### THE DATA ###

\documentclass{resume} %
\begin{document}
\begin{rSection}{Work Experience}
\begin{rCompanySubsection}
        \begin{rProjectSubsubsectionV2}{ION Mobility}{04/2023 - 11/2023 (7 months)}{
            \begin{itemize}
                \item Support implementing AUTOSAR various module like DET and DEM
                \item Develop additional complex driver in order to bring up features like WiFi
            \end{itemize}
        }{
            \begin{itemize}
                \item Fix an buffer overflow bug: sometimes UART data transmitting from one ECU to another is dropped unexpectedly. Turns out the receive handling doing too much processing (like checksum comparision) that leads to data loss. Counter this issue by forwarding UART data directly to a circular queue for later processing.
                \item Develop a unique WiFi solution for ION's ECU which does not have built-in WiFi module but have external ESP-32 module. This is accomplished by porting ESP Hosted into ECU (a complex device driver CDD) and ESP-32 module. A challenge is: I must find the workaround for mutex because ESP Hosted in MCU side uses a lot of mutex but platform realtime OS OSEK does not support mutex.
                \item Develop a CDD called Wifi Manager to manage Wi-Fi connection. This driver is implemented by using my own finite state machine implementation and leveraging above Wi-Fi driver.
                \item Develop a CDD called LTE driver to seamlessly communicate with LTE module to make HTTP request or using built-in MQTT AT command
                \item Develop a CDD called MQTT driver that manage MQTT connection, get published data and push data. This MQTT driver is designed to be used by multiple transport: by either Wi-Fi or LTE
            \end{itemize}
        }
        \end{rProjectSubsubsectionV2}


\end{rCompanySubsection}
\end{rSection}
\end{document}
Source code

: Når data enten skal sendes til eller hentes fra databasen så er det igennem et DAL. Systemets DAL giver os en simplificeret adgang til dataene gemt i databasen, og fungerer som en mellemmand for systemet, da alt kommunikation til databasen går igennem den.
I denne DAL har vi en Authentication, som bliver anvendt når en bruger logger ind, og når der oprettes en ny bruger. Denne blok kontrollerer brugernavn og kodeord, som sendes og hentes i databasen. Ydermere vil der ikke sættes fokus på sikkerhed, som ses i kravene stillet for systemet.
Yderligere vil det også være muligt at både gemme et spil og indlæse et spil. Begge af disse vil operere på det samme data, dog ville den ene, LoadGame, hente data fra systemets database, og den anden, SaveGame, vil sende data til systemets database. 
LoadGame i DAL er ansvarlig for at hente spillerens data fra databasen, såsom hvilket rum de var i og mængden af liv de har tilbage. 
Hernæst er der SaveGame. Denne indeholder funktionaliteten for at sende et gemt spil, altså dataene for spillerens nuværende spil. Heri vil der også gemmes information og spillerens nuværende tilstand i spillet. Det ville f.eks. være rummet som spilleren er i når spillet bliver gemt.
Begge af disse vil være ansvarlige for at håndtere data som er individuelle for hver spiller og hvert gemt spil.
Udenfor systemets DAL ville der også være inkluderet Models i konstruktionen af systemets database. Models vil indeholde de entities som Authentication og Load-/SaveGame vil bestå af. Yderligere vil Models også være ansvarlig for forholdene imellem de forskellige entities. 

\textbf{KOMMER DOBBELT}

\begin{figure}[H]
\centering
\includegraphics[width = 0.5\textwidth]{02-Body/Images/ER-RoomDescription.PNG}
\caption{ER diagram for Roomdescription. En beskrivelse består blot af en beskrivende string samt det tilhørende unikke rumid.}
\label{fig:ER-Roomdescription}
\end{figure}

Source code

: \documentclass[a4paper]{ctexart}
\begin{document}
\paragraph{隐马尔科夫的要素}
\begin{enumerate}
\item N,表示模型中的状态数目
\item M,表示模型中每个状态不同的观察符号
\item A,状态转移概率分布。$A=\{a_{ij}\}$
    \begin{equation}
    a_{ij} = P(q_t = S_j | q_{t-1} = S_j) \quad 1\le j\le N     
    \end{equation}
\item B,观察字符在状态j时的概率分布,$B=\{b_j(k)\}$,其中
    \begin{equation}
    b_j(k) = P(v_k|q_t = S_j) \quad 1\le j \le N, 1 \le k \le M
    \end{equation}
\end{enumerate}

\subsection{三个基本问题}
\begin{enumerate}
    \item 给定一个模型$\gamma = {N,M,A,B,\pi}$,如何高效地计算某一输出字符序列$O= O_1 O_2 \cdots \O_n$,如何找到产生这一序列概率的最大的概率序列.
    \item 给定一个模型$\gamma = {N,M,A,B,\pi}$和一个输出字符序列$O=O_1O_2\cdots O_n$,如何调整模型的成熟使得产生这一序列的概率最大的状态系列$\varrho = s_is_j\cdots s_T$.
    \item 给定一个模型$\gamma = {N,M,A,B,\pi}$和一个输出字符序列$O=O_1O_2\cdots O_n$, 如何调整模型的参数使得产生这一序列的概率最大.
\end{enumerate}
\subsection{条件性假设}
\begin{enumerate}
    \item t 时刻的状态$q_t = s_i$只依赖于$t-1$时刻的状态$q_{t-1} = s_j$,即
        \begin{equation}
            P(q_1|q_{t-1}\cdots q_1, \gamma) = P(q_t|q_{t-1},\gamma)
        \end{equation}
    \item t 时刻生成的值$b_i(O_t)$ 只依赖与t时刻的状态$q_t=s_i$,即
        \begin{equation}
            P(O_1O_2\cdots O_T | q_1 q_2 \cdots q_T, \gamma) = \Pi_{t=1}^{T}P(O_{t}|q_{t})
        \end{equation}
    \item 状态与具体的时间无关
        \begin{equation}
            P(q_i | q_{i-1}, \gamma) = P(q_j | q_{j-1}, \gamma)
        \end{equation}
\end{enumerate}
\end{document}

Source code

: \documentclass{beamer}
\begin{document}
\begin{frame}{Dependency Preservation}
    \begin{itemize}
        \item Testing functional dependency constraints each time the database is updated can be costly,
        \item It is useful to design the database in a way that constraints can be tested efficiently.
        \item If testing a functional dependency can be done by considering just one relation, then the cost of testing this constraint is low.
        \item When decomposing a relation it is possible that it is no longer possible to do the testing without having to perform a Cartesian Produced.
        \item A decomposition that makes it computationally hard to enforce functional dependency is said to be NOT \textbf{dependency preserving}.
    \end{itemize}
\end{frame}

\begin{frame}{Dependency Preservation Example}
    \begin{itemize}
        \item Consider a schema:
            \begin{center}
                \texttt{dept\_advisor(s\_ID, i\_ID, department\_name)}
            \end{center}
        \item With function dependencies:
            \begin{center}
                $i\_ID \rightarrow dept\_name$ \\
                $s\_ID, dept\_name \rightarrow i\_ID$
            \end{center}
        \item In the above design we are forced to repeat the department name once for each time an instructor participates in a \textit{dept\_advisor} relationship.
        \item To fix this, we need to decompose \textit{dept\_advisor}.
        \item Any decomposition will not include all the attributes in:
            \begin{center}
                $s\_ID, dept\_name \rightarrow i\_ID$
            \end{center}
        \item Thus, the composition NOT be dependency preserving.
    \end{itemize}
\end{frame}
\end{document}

###

**ACTIVITY**: Could you repeat the listing above, exactly as it is shown?

**COMPLETED TASK**:
\documentclass{resume} %
\begin{document}
\begin{rSection}{Work Experience}
\begin{rCompanySubsection}
        \begin{rProjectSubsubsectionV2}{ION Mobility}{04/2023 - 11/2023 (7 months)}{
            \begin{itemize}
                \item Support implementing AUTOSAR various module like DET and DEM
                \item Develop additional complex driver in order to bring up features like WiFi
            \end{itemize}
        }{
            \begin{itemize}
                \item Fix an buffer overflow bug: sometimes UART data transmitting from one ECU to another is dropped unexpectedly. Turns out the receive handling doing too much processing (like checksum comparision) that leads to data loss. Counter this issue by forwarding UART data directly to a circular queue for later processing.
                \item Develop a unique WiFi solution for ION's ECU which does not have built-in WiFi module but have external ESP-32 module. This is accomplished by porting ESP Hosted into ECU (a complex device driver CDD) and ESP-32 module. A challenge is: I must find the workaround for mutex because ESP Hosted in MCU side uses a lot of mutex but platform realtime OS OSEK does not support mutex.
                \item Develop a CDD called Wifi Manager to manage Wi-Fi connection. This driver is implemented by using my own finite state machine implementation and leveraging above Wi-Fi driver.
                \item Develop a CDD called LTE driver to seamlessly communicate with LTE module to make HTTP request or using built-in MQTT AT command
                \item Develop a CDD called MQTT driver that manage MQTT connection, get published data and push data. This MQTT driver is designed to be used by multiple transport: by either Wi-Fi or LTE
            \end{itemize}
        }
        \end{rProjectSubsubsectionV2}


\end{rCompanySubsection}
\end{rSection}
\end{document}
Source code

: Når data enten skal sendes til eller hentes fra databasen så er det igennem et DAL. Systemets DAL giver os en simplificeret adgang til dataene gemt i databasen, og fungerer som en mellemmand for systemet, da alt kommunikation til databasen går igennem den.
I denne DAL har vi en Authentication, som bliver anvendt når en bruger logger ind, og når der oprettes en ny bruger. Denne blok kontrollerer brugernavn og kodeord, som sendes og hentes i databasen. Ydermere vil der ikke sættes fokus på sikkerhed, som ses i kravene stillet for systemet.
Yderligere vil det også være muligt at både gemme et spil og indlæse et spil. Begge af disse vil operere på det samme data, dog ville den ene, LoadGame, hente data fra systemets database, og den anden, SaveGame, vil sende data til systemets database. 
LoadGame i DAL er ansvarlig for at hente spillerens data fra databasen, såsom hvilket rum de var i og mængden af liv de har tilbage. 
Hernæst er der SaveGame. Denne indeholder funktionaliteten for at sende et gemt spil, altså dataene for spillerens nuværende spil. Heri vil der også gemmes information og spillerens nuværende tilstand i spillet. Det ville f.eks. være rummet som spilleren er i når spillet bliver gemt.
Begge af disse vil være ansvarlige for at håndtere data som er individuelle for hver spiller og hvert gemt spil.
Udenfor systemets DAL ville der også være inkluderet Models i konstruktionen af systemets database. Models vil indeholde de entities som Authentication og Load-/SaveGame vil bestå af. Yderligere vil Models også være ansvarlig for forholdene imellem de forskellige entities. 

\textbf{KOMMER DOBBELT}

\begin{figure}[H]
\centering
\includegraphics[width = 0.5\textwidth]{02-Body/Images/ER-RoomDescription.PNG}
\caption{ER diagram for Roomdescription. En beskrivelse består blot af en beskrivende string samt det tilhørende unikke rumid.}
\label{fig:ER-Roomdescription}
\end{figure}

Source code

: \documentclass[a4paper]{ctexart}
\begin{document}
\paragraph{隐马尔科夫的要素}
\begin{enumerate}
\item N,表示模型中的状态数目
\item M,表示模型中每个状态不同的观察符号
\item A,状态转移概率分布。$A=\{a_{ij}\}$
    \begin{equation}
    a_{ij} = P(q_t = S_j | q_{t-1} = S_j) \quad 1\le j\le N     
    \end{equation}
\item B,观察字符在状态j时的概率分布,$B=\{b_j(k)\}$,其中
    \begin{equation}
    b_j(k) = P(v_k|q_t = S_j) \quad 1\le j \le N, 1 \le k \le M
    \end{equation}
\end{enumerate}

\subsection{三个基本问题}
\begin{enumerate}
    \item 给定一个模型$\gamma = {N,M,A,B,\pi}$,如何高效地计算某一输出字符序列$O= O_1 O_2 \cdots \O_n$,如何找到产生这一序列概率的最大的概率序列.
    \item 给定一个模型$\gamma = {N,M,A,B,\pi}$和一个输出字符序列$O=O_1O_2\cdots O_n$,如何调整模型的成熟使得产生这一序列的概率最大的状态系列$\varrho = s_is_j\cdots s_T$.
    \item 给定一个模型$\gamma = {N,M,A,B,\pi}$和一个输出字符序列$O=O_1O_2\cdots O_n$, 如何调整模型的参数使得产生这一序列的概率最大.
\end{enumerate}
\subsection{条件性假设}
\begin{enumerate}
    \item t 时刻的状态$q_t = s_i$只依赖于$t-1$时刻的状态$q_{t-1} = s_j$,即
        \begin{equation}
            P(q_1|q_{t-1}\cdots q_1, \gamma) = P(q_t|q_{t-1},\gamma)
        \end{equation}
    \item t 时刻生成的值$b_i(O_t)$ 只依赖与t时刻的状态$q_t=s_i$,即
        \begin{equation}
            P(O_1O_2\cdots O_T | q_1 q_2 \cdots q_T, \gamma) = \Pi_{t=1}^{T}P(O_{t}|q_{t})
        \end{equation}
    \item 状态与具体的时间无关
        \begin{equation}
            P(q_i | q_{i-1}, \gamma) = P(q_j | q_{j-1}, \gamma)
        \end{equation}
\end{enumerate}
\end{document}

Source code

: \documentclass{beamer}
\begin{document}
\begin{frame}{Dependency Preservation}
    \begin{itemize}
        \item Testing functional dependency constraints each time the database is updated can be costly,
        \item It is useful to design the database in a way that constraints can be tested efficiently.
        \item If testing a functional dependency can be done by considering just one relation, then the cost of testing this constraint is low.
        \item When decomposing a relation it is possible that it is no longer possible to do the testing without having to perform a Cartesian Produced.
        \item A decomposition that makes it computationally hard to enforce functional dependency is said to be NOT \textbf{dependency preserving}.
    \end{itemize}
\end{frame}

\begin{frame}{Dependency Preservation Example}
    \begin{itemize}
        \item Consider a schema:
            \begin{center}
                \texttt{dept\_advisor(s\_ID, i\_ID, department\_name)}
            \end{center}
        \item With function dependencies:
            \begin{center}
                $i\_ID \rightarrow dept\_name$ \\
                $s\_ID, dept\_name \rightarrow i\_ID$
            \end{center}
        \item In the above design we are forced to repeat the department name once for each time an instructor participates in a \textit{dept\_advisor} relationship.
        \item To fix this, we need to decompose \textit{dept\_advisor}.
        \item Any decomposition will not include all the attributes in:
            \begin{center}
                $s\_ID, dept\_name \rightarrow i\_ID$
            \end{center}
        \item Thus, the composition NOT be dependency preserving.
    \end{itemize}
\end{frame}
\end{document}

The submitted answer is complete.